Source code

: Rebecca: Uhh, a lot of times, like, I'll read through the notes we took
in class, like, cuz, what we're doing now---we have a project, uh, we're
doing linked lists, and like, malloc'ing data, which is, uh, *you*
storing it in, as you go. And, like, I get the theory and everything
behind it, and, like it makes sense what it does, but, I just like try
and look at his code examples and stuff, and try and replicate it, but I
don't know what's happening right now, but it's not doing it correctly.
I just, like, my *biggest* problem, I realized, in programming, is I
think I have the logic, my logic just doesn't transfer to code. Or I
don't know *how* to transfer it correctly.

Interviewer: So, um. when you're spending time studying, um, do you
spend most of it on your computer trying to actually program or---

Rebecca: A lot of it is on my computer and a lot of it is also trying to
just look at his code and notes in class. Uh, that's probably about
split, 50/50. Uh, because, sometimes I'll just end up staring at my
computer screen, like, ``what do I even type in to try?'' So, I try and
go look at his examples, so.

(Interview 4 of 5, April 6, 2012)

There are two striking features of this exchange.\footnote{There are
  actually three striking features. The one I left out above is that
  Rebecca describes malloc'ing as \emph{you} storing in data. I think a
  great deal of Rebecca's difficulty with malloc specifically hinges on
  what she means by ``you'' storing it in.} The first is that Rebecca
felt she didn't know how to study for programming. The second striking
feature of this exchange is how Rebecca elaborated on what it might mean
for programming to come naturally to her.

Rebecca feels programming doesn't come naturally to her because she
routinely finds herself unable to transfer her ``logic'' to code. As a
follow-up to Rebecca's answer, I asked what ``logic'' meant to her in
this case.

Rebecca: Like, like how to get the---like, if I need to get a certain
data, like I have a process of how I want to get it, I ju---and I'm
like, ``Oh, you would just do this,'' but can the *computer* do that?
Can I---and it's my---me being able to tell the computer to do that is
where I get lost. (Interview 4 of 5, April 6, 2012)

- **Problem statement**
The listing above is to be reproduced without a single change.

- **Answer for the task**
Source code

: Rebecca: Uhh, a lot of times, like, I'll read through the notes we took
in class, like, cuz, what we're doing now---we have a project, uh, we're
doing linked lists, and like, malloc'ing data, which is, uh, *you*
storing it in, as you go. And, like, I get the theory and everything
behind it, and, like it makes sense what it does, but, I just like try
and look at his code examples and stuff, and try and replicate it, but I
don't know what's happening right now, but it's not doing it correctly.
I just, like, my *biggest* problem, I realized, in programming, is I
think I have the logic, my logic just doesn't transfer to code. Or I
don't know *how* to transfer it correctly.

Interviewer: So, um. when you're spending time studying, um, do you
spend most of it on your computer trying to actually program or---

Rebecca: A lot of it is on my computer and a lot of it is also trying to
just look at his code and notes in class. Uh, that's probably about
split, 50/50. Uh, because, sometimes I'll just end up staring at my
computer screen, like, ``what do I even type in to try?'' So, I try and
go look at his examples, so.

(Interview 4 of 5, April 6, 2012)

There are two striking features of this exchange.\footnote{There are
  actually three striking features. The one I left out above is that
  Rebecca describes malloc'ing as \emph{you} storing in data. I think a
  great deal of Rebecca's difficulty with malloc specifically hinges on
  what she means by ``you'' storing it in.} The first is that Rebecca
felt she didn't know how to study for programming. The second striking
feature of this exchange is how Rebecca elaborated on what it might mean
for programming to come naturally to her.

Rebecca feels programming doesn't come naturally to her because she
routinely finds herself unable to transfer her ``logic'' to code. As a
follow-up to Rebecca's answer, I asked what ``logic'' meant to her in
this case.

Rebecca: Like, like how to get the---like, if I need to get a certain
data, like I have a process of how I want to get it, I ju---and I'm
like, ``Oh, you would just do this,'' but can the *computer* do that?
Can I---and it's my---me being able to tell the computer to do that is
where I get lost. (Interview 4 of 5, April 6, 2012)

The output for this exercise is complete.